Differentiating between the various PE types can be done by simply checking the Magic number field in the optional header.

# Optional Header section
# Determine PE type from Optional Header Magic number
$OptionalMagic = $OptionalHeaders[0..1]
[array]::Reverse($OptionalMagic)
$OptionalMagic = [System.Convert]::ToHexString($OptionalMagic)
switch ($OptionalMagic) {
    '010B' { $PEType = "PE32";break }
    '020B' { $PEType = "PE32+";break}
    '0107' { $PEType = "ROM";break}
    Default {
        Write-Log "Unable to determine PE type.
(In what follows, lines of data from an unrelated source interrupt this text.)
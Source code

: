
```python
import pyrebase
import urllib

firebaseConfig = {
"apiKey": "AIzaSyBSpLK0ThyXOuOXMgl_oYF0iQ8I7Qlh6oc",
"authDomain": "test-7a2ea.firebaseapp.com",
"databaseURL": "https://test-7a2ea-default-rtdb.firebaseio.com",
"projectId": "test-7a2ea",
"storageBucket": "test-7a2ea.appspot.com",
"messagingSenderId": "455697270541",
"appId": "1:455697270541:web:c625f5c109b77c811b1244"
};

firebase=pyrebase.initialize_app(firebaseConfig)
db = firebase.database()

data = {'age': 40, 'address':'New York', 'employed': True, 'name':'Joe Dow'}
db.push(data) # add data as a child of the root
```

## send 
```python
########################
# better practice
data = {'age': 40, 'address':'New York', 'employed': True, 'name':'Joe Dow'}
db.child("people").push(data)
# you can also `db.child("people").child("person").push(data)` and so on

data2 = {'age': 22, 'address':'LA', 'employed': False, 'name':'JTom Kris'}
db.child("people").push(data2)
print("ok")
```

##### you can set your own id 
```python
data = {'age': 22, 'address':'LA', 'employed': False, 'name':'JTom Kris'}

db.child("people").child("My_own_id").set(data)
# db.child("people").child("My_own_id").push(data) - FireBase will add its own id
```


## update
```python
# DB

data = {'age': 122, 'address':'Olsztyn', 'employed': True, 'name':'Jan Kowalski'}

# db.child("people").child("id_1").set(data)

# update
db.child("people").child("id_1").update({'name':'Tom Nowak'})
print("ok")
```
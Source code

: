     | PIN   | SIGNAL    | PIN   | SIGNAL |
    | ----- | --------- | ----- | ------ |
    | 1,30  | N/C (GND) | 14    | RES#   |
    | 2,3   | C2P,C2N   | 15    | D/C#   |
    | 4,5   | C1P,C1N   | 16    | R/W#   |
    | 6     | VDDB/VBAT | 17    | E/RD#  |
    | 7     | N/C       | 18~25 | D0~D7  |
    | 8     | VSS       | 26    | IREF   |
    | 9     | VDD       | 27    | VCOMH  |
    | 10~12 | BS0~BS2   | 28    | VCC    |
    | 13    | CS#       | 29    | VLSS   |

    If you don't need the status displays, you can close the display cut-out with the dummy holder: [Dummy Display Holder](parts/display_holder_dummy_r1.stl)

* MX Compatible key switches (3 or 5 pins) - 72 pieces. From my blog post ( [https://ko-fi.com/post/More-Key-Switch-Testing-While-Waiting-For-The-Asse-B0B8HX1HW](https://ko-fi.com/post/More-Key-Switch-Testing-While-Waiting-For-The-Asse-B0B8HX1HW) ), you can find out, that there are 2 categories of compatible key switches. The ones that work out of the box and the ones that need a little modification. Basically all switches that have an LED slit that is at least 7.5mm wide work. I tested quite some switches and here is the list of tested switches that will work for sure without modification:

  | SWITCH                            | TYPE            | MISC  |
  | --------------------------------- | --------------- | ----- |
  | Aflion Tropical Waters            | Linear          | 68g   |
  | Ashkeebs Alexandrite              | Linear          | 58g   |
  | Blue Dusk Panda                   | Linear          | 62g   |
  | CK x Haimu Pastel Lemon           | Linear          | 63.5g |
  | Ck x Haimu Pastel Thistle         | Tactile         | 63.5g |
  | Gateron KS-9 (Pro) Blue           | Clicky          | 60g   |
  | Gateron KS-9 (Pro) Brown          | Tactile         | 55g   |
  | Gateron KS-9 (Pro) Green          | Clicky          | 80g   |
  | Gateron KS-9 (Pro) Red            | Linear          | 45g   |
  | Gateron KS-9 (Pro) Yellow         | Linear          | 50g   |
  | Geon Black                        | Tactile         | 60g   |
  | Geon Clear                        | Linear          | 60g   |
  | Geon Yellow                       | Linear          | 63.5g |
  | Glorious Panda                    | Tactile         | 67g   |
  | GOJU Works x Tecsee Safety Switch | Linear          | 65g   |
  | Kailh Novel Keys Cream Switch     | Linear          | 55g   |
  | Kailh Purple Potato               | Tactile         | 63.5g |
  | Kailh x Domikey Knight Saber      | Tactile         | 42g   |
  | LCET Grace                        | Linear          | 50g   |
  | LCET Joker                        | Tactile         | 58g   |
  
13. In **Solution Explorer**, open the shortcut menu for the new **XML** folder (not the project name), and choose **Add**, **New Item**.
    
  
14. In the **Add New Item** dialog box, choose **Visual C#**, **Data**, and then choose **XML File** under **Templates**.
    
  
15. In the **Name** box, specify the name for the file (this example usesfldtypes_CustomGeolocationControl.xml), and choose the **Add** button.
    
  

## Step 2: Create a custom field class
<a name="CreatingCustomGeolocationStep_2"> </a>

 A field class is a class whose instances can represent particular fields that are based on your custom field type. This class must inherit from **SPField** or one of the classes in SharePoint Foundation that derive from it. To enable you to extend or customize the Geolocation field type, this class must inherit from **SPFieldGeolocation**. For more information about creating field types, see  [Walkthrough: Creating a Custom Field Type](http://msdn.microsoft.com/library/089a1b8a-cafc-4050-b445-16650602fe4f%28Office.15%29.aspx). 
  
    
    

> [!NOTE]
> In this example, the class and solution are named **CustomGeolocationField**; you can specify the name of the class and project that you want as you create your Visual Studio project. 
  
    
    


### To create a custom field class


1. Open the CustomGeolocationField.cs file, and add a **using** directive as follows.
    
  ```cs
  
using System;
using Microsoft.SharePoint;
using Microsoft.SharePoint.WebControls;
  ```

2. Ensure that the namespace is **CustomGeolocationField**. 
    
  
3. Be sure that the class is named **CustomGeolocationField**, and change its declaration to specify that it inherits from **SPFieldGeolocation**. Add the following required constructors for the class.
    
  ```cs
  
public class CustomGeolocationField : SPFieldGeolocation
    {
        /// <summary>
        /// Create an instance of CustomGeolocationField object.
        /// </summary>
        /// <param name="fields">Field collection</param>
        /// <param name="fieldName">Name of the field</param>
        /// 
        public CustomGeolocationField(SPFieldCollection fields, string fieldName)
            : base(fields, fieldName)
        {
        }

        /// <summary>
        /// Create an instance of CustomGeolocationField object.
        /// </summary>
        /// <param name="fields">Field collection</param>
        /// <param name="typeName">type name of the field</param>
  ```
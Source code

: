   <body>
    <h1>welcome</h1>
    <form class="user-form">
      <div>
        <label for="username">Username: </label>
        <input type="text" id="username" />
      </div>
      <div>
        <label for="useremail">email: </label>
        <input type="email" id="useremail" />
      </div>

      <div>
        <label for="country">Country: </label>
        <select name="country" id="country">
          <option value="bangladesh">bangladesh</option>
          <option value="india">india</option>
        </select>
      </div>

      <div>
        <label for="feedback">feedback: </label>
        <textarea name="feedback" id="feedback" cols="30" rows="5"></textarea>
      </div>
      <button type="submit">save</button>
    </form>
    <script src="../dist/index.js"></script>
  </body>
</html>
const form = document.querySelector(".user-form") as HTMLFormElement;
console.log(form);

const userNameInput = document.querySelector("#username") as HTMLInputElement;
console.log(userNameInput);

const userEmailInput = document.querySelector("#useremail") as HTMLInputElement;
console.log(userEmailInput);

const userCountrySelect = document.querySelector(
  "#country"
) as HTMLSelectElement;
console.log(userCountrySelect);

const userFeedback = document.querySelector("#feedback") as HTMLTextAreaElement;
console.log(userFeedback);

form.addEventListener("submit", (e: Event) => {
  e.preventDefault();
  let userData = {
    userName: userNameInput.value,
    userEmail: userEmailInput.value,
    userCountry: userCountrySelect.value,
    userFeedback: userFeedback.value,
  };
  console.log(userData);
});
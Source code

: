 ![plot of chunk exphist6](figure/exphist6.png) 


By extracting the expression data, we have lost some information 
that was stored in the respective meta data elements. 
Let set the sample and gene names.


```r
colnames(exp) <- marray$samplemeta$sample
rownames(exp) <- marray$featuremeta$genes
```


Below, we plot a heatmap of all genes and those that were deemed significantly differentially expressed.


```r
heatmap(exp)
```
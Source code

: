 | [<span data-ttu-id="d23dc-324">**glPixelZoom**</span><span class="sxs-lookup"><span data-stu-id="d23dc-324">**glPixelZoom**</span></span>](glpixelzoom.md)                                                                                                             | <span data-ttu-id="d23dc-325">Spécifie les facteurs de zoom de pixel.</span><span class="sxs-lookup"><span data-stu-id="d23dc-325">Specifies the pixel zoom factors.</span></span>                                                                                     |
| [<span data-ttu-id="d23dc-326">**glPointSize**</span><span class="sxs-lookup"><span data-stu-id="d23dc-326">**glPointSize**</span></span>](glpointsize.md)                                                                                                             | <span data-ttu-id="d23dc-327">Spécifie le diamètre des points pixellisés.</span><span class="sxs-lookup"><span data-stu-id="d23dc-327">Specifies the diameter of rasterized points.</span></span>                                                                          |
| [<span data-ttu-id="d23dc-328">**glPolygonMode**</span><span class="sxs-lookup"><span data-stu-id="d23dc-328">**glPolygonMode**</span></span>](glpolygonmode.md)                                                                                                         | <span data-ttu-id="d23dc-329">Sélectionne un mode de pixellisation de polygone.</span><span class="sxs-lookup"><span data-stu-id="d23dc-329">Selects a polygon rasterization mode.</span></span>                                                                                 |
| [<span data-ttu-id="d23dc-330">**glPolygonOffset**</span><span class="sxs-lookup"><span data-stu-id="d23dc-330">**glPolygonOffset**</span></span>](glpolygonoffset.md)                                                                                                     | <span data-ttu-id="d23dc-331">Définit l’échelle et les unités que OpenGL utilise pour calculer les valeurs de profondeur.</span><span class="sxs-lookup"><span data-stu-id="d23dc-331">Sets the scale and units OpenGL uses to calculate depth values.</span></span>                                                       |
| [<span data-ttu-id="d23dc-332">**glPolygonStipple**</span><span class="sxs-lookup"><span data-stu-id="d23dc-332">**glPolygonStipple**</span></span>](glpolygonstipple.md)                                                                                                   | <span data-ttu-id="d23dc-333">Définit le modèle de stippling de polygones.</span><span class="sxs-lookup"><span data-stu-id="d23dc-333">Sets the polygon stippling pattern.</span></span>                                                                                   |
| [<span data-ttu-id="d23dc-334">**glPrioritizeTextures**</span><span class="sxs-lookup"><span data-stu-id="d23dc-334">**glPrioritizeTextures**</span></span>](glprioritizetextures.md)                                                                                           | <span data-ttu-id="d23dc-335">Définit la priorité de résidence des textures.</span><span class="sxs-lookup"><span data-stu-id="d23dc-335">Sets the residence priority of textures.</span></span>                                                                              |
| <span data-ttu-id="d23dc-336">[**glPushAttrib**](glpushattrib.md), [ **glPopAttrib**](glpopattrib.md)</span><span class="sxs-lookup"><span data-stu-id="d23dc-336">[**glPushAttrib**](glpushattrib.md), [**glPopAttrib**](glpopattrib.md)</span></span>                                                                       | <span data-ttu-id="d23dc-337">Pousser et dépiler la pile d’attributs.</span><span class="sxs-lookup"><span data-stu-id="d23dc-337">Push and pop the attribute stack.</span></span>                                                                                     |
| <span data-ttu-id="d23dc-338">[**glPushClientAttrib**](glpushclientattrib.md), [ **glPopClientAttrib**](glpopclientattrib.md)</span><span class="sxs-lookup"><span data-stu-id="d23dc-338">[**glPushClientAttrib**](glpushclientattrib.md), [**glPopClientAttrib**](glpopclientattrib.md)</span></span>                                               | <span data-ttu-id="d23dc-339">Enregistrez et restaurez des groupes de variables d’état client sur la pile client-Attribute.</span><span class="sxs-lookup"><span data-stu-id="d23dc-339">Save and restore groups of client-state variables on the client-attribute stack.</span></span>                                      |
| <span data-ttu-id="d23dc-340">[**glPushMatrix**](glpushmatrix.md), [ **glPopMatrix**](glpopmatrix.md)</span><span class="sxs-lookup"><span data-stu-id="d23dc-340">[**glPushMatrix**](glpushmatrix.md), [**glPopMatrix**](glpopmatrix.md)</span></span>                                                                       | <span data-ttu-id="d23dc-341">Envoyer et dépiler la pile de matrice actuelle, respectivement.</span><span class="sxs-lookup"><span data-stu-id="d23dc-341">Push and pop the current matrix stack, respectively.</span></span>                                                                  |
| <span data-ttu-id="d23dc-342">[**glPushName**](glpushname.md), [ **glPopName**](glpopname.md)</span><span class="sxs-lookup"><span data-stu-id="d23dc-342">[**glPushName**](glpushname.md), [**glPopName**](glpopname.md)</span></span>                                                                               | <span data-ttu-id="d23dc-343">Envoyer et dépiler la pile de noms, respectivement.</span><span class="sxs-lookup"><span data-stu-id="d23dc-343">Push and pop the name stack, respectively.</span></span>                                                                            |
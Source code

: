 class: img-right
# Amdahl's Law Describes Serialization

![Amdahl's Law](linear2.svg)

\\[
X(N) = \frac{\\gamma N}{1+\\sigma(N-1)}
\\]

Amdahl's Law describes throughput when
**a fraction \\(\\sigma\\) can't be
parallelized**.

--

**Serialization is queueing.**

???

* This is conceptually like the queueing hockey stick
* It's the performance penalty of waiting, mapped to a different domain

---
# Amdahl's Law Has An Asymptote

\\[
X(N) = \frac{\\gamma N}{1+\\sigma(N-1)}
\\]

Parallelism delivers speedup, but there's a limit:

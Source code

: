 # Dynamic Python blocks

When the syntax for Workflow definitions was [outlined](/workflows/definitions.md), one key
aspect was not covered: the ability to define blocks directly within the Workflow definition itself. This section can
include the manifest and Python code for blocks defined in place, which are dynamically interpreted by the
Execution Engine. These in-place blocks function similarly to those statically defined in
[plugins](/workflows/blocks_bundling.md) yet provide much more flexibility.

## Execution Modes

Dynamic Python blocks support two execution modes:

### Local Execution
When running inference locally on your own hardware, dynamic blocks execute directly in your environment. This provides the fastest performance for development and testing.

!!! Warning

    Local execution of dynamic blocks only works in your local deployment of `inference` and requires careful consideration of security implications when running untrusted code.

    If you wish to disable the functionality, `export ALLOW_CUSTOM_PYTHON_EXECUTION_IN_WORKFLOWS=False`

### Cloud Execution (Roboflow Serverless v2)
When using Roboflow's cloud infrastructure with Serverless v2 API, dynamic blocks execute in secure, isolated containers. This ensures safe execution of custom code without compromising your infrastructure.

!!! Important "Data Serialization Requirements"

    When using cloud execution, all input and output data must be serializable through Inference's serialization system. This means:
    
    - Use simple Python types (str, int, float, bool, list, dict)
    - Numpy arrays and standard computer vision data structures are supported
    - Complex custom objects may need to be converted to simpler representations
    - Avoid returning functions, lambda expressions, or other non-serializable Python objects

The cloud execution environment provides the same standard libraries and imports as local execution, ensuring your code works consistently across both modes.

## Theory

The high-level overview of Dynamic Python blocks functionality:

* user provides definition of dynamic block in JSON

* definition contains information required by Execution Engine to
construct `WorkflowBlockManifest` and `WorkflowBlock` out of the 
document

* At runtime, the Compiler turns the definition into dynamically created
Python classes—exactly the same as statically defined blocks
Optional Header Magic: $OptionalMagic" 1
    }
}
Write-Log "PE Type: $PEType" 1

# Get size of .text section
$TextSize = $OptionalHeaders[4..7]
[Array]::Reverse($TextSize)
$TextSize = [System.Convert]::ToInt64([System.Convert]::ToHexString($TextSize),16)

# Get entry points
$AddressOfEntryPoint = $OptionalHeaders[16..19]
[array]::Reverse($AddressOfEntryPoint)
$AddressOfEntryPoint = [System.Convert]::ToHexString($AddressOfEntryPoint)
$AddressOfEntryPoint = $AddressOfEntryPoint -replace '..(?!$)','$0 '
$BaseOfCode = $OptionalHeaders[20..23]
PowerShell

Depending on $PEType, the parser will grab all values in the remaining optional header fields.

 # Break between PE32 and PE32+ formats
    if($PEType -eq "PE32"){
        Write-Log "Beginning PE32 analysis" 1

        # Base of Data is specific to PE32 files - Not present in PE32+ (64-bit)
        $BaseOfData = $OptionalHeaders[24..27]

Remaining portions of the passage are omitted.